Nostalgia is the sad feeling you get when you remember something happy that doesn’t exist anymore.

Did you know that all the cells in your body completely replace themselves about every 7 years? I’ve always remembered this, because it makes me think of the various versions of myself I have been. That girl, the one that used to slam the snooze button in high school to avoid getting ready for another tense day of academics I loved and social situations that made me feel queazy–that girl is gone. Every single cell that existed in her body died and was replaced years ago. All that is left are the memories which are made of neurons which copied other dying neurons.  She’s a memory of a memory. I don’t even have any way of knowing how accurate what I remember about her is.

Right now I think our world is really into nostalgia. We long for times that existed before we were born. We think of ourselves as owning the past and the peoples we came from when really, all we know are stories told about stories told about stories. We actually take personal pride in the exact version of things that make us feel our own nostalgia. Maybe it’s memories of hard working people during the Great Depression. Maybe it’s members of the Greatest Generation that we Loved. Maybe it’s days when kids used to run free more. Maybe it’s the swelling in the chest at old protests or liberation movements. Maybe it’s a memory of a road that used to be in the country, but has been civilized now. Maybe it’s a neighborhood that used to be rough, but has sadly become upscale.

We take our identities from these things. What we long for is part of who we are.

But so much of it has fallen through the cracks by now. What remains was sifted out by the victorious and powerful, and if we’re occasionally lucky, true historians, artists, and dreamers trying to capture the truth.

Most people I know are trying to match the world up to some idea of rightness. Some long gone memory that things can be right, though now they are wrong. Our desire for redemption is just so strong. We may have different ideas of what that redemption looks like, different goals and ideals. But it’s there. We’re not seeking to add more random outcomes to a randomly generated universe. We look to restore and correct in a reality where everything is drifting toward entropy. Why do we do that? How many millions of decisions are made in subconsciously trying to recapture something that has long ago left us?

But the thing is, I think rightness is something to be made, not something to recapture. It’s going to be new. Not old. Maybe we are inspired by the past, but I think we are called to build a new story together. With all the siren voices calling out in anger right now over politics, theology, fundamentalism, or whatever, what if they unified to create something new, instead of trying to recapture something old?

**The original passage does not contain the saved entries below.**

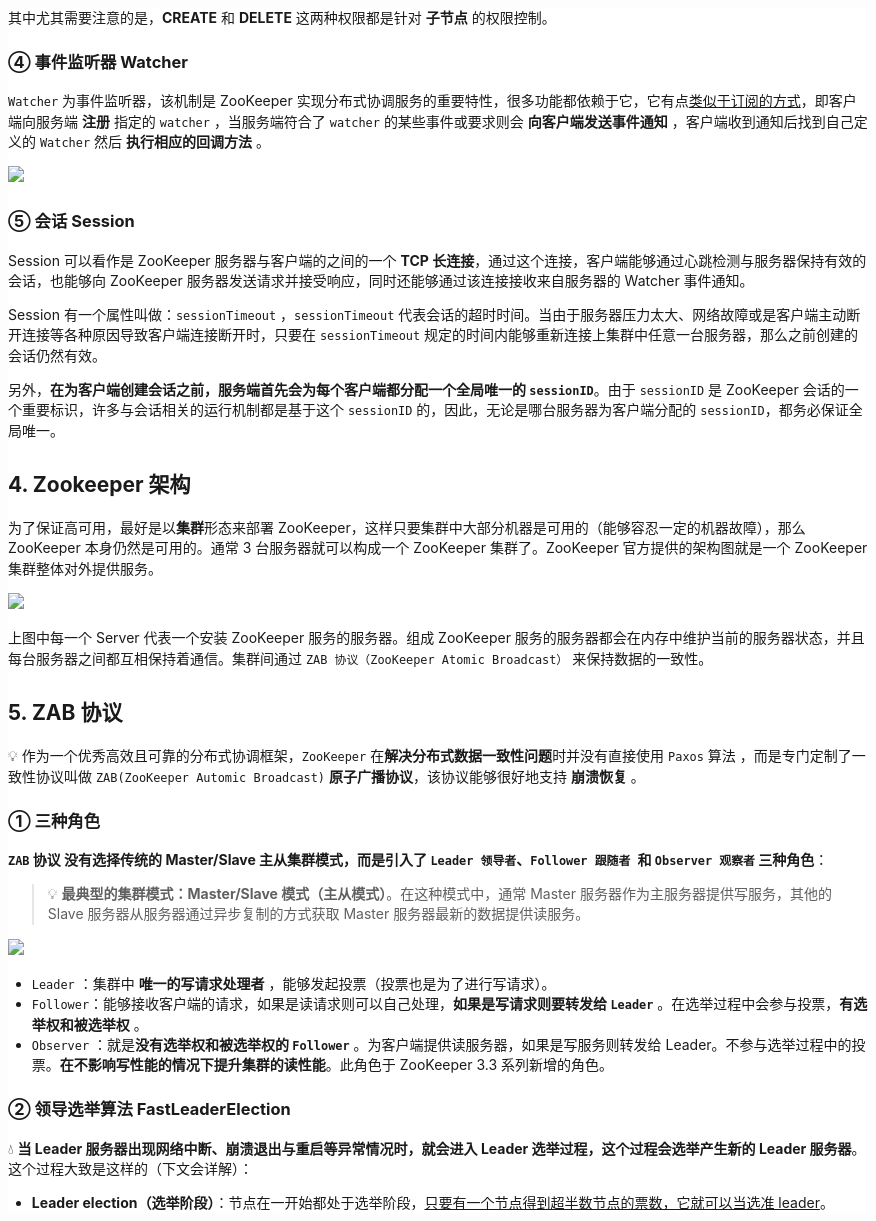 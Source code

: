 其中尤其需要注意的是，**CREATE** 和 **DELETE** 这两种权限都是针对 **子节点** 的权限控制。

### ④ 事件监听器 Watcher

`Watcher` 为事件监听器，该机制是 ZooKeeper 实现分布式协调服务的重要特性，很多功能都依赖于它，它有点<u>类似于订阅的方式</u>，即客户端向服务端 **注册** 指定的 `watcher` ，当服务端符合了 `watcher` 的某些事件或要求则会 **向客户端发送事件通知** ，客户端收到通知后找到自己定义的 `Watcher` 然后 **执行相应的回调方法** 。

![](https://cs-wiki.oss-cn-shanghai.aliyuncs.com/img/20201129152800.png)

### ⑤ 会话 Session

Session 可以看作是 ZooKeeper 服务器与客户端的之间的一个 **TCP 长连接**，通过这个连接，客户端能够通过心跳检测与服务器保持有效的会话，也能够向 ZooKeeper 服务器发送请求并接受响应，同时还能够通过该连接接收来自服务器的 Watcher 事件通知。

Session 有一个属性叫做：`sessionTimeout` ，`sessionTimeout` 代表会话的超时时间。当由于服务器压力太大、网络故障或是客户端主动断开连接等各种原因导致客户端连接断开时，只要在 `sessionTimeout` 规定的时间内能够重新连接上集群中任意一台服务器，那么之前创建的会话仍然有效。

另外，**在为客户端创建会话之前，服务端首先会为每个客户端都分配一个全局唯一的 `sessionID`**。由于  `sessionID` 是 ZooKeeper 会话的一个重要标识，许多与会话相关的运行机制都是基于这个 `sessionID` 的，因此，无论是哪台服务器为客户端分配的 `sessionID`，都务必保证全局唯一。

## 4. Zookeeper 架构

为了保证高可用，最好是以**集群**形态来部署 ZooKeeper，这样只要集群中大部分机器是可用的（能够容忍一定的机器故障），那么 ZooKeeper 本身仍然是可用的。通常 3 台服务器就可以构成一个 ZooKeeper 集群了。ZooKeeper 官方提供的架构图就是一个 ZooKeeper 集群整体对外提供服务。

![](https://cs-wiki.oss-cn-shanghai.aliyuncs.com/img/20201129153452.png)

上图中每一个 Server 代表一个安装 ZooKeeper 服务的服务器。组成 ZooKeeper 服务的服务器都会在内存中维护当前的服务器状态，并且每台服务器之间都互相保持着通信。集群间通过 `ZAB 协议（ZooKeeper Atomic Broadcast）` 来保持数据的一致性。

## 5. ZAB 协议

💡 作为一个优秀高效且可靠的分布式协调框架，`ZooKeeper` 在**解决分布式数据一致性问题**时并没有直接使用 `Paxos` 算法 ，而是专门定制了一致性协议叫做 `ZAB(ZooKeeper Automic Broadcast)` **原子广播协议**，该协议能够很好地支持 **崩溃恢复** 。

### ① 三种角色

**`ZAB` 协议 没有选择传统的 Master/Slave 主从集群模式，而是引入了 `Leader 领导者`、`Follower 跟随者 `和 `Observer 观察者` 三种角色**：

> 💡 **最典型的集群模式：Master/Slave 模式（主从模式）**。在这种模式中，通常 Master 服务器作为主服务器提供写服务，其他的 Slave 服务器从服务器通过异步复制的方式获取 Master 服务器最新的数据提供读服务。

![](https://cs-wiki.oss-cn-shanghai.aliyuncs.com/img/20201129153922.png)

- `Leader` ：集群中 **唯一的写请求处理者** ，能够发起投票（投票也是为了进行写请求）。
- `Follower`：能够接收客户端的请求，如果是读请求则可以自己处理，**如果是写请求则要转发给 `Leader`** 。在选举过程中会参与投票，**有选举权和被选举权** 。
- `Observer` ：就是**没有选举权和被选举权的 `Follower`** 。为客户端提供读服务器，如果是写服务则转发给 Leader。不参与选举过程中的投票。**在不影响写性能的情况下提升集群的读性能**。此角色于 ZooKeeper 3.3 系列新增的角色。

### ② 领导选举算法 FastLeaderElection

💧 **当 Leader 服务器出现网络中断、崩溃退出与重启等异常情况时，就会进入 Leader 选举过程，这个过程会选举产生新的 Leader 服务器**。这个过程大致是这样的（下文会详解）：

- **Leader election（选举阶段）**：节点在一开始都处于选举阶段，<u>只要有一个节点得到超半数节点的票数，它就可以当选准 leader</u>。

Maybe it’s more remarkable that the cells in my body were newly generated to keep me alive than that they once all died. Maybe what we can make together in the future matters more than what we once were. Maybe knowing how universal some of what we long for is can unite us in what we will one day be glad that we did.

I set up my old clock in the basement, for now. It tells time to the spiders and mice, and me occasionally when I’m sifting through piles of old junk. Smelling. Smiling. Remembering. It’s worth something, the sad joy of memory, for sure. But I think it’s a small part of building up what is to come.

And one day, I will be nostalgic for now. For baby clothes and bruised knees. For piggy back rides and little boy giggles. For late night feedings and falling into bed exhausted.

And the truly odd thing is, thinking of that makes me feel that same longing for what I DO have right now. And for what is coming. And it makes me think that longing for the same things, all of us together, is not such a crazy dream.